> Dataset excerpts:
((

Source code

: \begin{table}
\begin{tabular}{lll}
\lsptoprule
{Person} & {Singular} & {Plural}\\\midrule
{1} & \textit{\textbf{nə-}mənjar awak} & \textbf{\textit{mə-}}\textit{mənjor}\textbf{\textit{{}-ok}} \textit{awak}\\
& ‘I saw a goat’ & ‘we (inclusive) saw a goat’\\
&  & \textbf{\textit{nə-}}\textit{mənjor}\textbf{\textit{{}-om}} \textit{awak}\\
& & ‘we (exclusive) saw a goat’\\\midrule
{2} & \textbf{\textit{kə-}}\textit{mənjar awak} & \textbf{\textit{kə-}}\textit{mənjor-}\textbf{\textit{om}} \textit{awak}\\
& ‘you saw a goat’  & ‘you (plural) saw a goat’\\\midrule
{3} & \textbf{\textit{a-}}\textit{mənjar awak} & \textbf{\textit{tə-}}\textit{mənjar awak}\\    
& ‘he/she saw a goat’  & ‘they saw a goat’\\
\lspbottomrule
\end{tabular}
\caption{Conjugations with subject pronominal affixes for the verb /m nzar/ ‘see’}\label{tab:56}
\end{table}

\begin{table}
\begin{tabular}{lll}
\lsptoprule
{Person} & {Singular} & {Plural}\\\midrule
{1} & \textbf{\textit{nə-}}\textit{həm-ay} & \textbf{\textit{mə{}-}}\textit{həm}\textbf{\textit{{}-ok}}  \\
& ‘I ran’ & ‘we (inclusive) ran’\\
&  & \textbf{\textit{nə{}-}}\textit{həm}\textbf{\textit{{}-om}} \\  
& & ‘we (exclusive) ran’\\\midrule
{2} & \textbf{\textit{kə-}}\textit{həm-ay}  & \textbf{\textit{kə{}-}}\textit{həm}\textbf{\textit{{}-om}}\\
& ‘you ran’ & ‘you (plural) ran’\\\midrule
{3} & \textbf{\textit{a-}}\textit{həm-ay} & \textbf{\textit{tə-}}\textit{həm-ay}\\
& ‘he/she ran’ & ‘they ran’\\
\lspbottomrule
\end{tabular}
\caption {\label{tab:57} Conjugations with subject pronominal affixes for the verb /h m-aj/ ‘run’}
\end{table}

))

> Exercise directions:
Considering only the data above, return the lines in which "inclusive" occurs.

> Solution to this task:
& ‘I saw a goat’ & ‘we (inclusive) saw a goat’\\
& ‘I ran’ & ‘we (inclusive) ran’\\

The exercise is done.